In one particularly nasty – and precedent-setting – landlord-tenant squabble in 2005, the architecture firm IBI Leaseholds Ltd. was asked to vacate its office in a prime downtown Vancouver location by the landlord, Evergreen Building Ltd., which was having difficulty renting out the rest of the tower. IBI refused, despite being offered compensation to relocate.
Evergreen requested permission to rezone the property, level the building and build condos. A B.C. court ruled the tenant’s rights as a leaseholder trumped those of the money-losing landlord.
Not long after, the B.C. Court of Appeal sent the case back to trial and the matter nearly reached the Supreme Court a year later. After thousands of dollars in legal fees and tremendous headaches for both parties, Evergreen decided to cut its losses and sell the building, which was later given heritage status, preventing its redevelopment.
Landlords who may one day look to repurpose their properties can take a number of steps to avoid the same roadblocks. “They need to include in their leases a clause allowing them to terminate the lease if they intend to redevelop or demolish the building,” says Dennis Daoust of Toronto-based real estate law firm Daoust Vukovich LLP.
Still, ending a lease is easier said than done. “It’s very difficult to remove a tenant unless they’re in default,” Mr. Daoust says. “And even if they are in default and they’re willing to cure it, almost inevitably the lease will get reinstated.”
To avoid this predicament – and the public relations mess that can come along with it – Mr. Daoust says landlords need to think ahead when purchasing property or signing leases, particularly with older properties whose values could be augmented by some form of redevelopment.
A developer with a sizable real estate portfolio may also include a relocation clause, allowing it to offer the tenant space on another floor of the same building or in another of its properties. In this case, the relocation costs are typically covered by the landlord.

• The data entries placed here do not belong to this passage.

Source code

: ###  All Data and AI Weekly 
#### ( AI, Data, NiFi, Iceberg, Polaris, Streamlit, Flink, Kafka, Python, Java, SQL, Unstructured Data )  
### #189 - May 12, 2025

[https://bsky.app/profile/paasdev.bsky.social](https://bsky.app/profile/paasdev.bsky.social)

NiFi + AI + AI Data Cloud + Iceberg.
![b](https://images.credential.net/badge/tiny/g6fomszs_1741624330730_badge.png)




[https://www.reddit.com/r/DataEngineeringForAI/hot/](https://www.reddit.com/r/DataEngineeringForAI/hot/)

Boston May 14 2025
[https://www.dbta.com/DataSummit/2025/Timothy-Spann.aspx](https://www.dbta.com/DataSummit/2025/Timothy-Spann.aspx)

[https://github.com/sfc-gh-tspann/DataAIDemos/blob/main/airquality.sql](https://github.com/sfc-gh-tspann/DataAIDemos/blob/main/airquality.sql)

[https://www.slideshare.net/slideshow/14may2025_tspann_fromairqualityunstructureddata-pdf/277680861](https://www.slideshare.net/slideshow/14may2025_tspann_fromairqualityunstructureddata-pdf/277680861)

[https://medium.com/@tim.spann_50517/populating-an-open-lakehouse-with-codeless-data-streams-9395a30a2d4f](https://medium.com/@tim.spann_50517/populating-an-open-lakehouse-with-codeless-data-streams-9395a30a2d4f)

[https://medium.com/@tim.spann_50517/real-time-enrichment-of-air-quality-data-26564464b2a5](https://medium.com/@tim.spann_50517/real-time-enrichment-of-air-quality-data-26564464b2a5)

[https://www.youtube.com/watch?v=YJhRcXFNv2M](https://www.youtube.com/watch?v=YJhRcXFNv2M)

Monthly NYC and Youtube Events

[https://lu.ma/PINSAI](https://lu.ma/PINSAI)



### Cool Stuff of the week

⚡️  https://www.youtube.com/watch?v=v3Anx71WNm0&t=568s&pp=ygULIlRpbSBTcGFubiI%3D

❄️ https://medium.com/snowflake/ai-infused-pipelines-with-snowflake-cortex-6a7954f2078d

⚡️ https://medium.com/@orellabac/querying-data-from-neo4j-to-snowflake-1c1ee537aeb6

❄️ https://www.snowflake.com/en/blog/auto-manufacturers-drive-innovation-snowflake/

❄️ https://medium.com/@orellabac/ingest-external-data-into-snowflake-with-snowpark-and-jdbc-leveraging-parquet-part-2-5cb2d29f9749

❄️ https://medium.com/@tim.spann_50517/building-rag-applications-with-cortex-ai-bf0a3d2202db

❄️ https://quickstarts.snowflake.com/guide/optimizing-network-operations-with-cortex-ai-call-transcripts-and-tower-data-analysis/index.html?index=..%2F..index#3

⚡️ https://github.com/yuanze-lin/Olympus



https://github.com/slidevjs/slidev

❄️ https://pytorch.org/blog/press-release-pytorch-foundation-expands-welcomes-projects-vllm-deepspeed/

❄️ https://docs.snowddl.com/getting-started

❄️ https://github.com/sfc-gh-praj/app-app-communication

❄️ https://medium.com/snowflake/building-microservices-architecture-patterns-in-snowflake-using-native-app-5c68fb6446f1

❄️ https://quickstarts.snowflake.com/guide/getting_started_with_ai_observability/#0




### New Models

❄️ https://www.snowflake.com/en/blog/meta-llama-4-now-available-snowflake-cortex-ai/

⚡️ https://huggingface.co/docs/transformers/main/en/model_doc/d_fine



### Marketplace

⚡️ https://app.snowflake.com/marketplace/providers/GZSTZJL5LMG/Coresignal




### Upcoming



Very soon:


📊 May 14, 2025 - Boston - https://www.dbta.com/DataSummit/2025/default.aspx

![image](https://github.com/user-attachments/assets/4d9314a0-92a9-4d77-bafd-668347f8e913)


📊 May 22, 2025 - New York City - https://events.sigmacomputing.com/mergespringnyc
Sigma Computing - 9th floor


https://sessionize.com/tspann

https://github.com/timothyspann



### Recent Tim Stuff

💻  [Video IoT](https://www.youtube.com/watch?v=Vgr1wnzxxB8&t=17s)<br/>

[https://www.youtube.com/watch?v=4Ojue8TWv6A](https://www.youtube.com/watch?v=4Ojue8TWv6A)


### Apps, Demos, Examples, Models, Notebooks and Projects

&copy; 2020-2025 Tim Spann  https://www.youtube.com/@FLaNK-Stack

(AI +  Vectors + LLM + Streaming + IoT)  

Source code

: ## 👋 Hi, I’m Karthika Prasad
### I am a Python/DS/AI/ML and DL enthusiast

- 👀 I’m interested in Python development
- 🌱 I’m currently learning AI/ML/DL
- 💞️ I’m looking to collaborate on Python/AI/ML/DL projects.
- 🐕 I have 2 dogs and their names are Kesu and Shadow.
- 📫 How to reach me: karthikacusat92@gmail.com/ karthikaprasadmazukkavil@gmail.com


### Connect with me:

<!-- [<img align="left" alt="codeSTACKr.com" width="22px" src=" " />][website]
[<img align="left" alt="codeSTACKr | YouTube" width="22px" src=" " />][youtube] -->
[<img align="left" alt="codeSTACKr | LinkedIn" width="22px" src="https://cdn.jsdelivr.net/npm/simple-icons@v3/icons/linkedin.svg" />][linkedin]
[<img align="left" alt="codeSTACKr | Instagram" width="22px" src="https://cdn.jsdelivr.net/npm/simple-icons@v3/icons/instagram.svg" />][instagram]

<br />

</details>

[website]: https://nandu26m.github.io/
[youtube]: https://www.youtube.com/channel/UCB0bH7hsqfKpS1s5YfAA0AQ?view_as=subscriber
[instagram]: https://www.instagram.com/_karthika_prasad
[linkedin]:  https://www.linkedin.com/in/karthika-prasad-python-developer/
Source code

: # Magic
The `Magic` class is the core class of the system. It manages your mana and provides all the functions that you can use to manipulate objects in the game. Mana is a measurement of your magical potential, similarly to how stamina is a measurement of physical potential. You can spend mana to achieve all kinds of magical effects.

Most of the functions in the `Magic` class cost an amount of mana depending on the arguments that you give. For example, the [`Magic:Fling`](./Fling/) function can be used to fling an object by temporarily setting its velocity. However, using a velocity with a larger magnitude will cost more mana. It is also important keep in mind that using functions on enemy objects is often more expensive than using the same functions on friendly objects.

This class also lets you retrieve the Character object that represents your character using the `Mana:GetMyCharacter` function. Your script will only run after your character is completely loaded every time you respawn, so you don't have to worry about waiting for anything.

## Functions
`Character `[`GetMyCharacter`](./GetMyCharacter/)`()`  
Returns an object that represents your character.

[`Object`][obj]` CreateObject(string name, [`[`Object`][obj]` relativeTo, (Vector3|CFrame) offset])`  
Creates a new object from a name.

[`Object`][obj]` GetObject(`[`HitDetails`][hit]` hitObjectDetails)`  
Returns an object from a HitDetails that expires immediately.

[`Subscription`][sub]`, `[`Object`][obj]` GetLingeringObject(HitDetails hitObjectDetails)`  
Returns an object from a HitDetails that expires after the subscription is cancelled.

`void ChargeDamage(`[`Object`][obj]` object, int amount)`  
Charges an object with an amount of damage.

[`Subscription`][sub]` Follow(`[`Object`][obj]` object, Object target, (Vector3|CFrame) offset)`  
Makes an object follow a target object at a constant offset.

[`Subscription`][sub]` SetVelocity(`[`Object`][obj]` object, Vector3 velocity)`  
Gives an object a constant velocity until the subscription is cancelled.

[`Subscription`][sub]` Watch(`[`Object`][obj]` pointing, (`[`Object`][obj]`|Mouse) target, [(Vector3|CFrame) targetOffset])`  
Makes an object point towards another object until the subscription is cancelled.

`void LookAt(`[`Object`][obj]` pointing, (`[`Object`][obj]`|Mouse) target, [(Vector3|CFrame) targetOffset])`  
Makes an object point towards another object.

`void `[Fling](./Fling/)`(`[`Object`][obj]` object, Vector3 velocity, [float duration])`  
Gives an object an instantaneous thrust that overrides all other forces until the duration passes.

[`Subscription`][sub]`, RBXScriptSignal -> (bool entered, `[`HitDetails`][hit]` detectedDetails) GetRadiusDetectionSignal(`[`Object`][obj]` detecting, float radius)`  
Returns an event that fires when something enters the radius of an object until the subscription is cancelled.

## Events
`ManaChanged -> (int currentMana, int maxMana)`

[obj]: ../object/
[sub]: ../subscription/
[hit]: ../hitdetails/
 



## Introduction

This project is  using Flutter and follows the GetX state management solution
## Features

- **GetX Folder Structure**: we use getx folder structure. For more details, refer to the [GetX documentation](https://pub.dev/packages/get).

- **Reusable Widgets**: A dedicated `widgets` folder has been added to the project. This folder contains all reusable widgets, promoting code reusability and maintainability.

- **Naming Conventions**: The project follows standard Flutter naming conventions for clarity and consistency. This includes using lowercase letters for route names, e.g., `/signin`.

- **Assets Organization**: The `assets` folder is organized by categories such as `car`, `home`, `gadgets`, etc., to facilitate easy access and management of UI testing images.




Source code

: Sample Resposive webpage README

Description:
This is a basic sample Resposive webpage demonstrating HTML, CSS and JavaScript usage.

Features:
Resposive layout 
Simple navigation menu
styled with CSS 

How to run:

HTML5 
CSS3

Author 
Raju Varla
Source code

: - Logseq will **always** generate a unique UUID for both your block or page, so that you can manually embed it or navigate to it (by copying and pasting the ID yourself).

But not all tenants are willing to move.
“Generally, office tenants are more flexible because the location is a cost to their business. For retailers, it’s a revenue driver,” Mr. Crombie says. Understanding that they also have leverage over a landlord, some tenants – particularly retailers or industrial tenants who make significant improvements to their space, or whose success is largely tied to a specific location – may refuse to budge.
“If you’re a retailer who has five years left and an option to renew, you could argue that your space is generating revenue of $500 per square foot and a profit margin of 15 per cent, for example, then set your price before agreeing to leave.”
If the tenant agrees to move but protests the suggested relocation site, a lease clause naming a predetermined arbitrator can help resolve the dispute, says Mr. Daoust. But even when such details are tended to, a tenant could still delay proceedings in court.
Another strategy for property buyers is to carefully analyze existing leases before purchasing. If all are set to expire around the same time and don’t have renewal options, it may be a smart buy, says Carol Massoud, a Montreal-based regional director for commercial real estate brokerage Colliers International.
Developers who buy and wait until the leases expire could be making a smart move if the market is down and they are willing to wait for conditions to improve before setting their redevelopment plans in motion.
For landlords who either haven’t thought ahead or who acquire a property and have enough cash, buying out existing leases is always an option. But as Mr. Crombie points out, there is no industry-standard formula for determining just how much compensation a tenant should receive for exiting a lease prematurely.
Which leaves the last, most expensive option for developers: cutting a cheque in the seven-figure range. “Some tenants,” says Mr. Crombie, “view it as their lottery ticket.”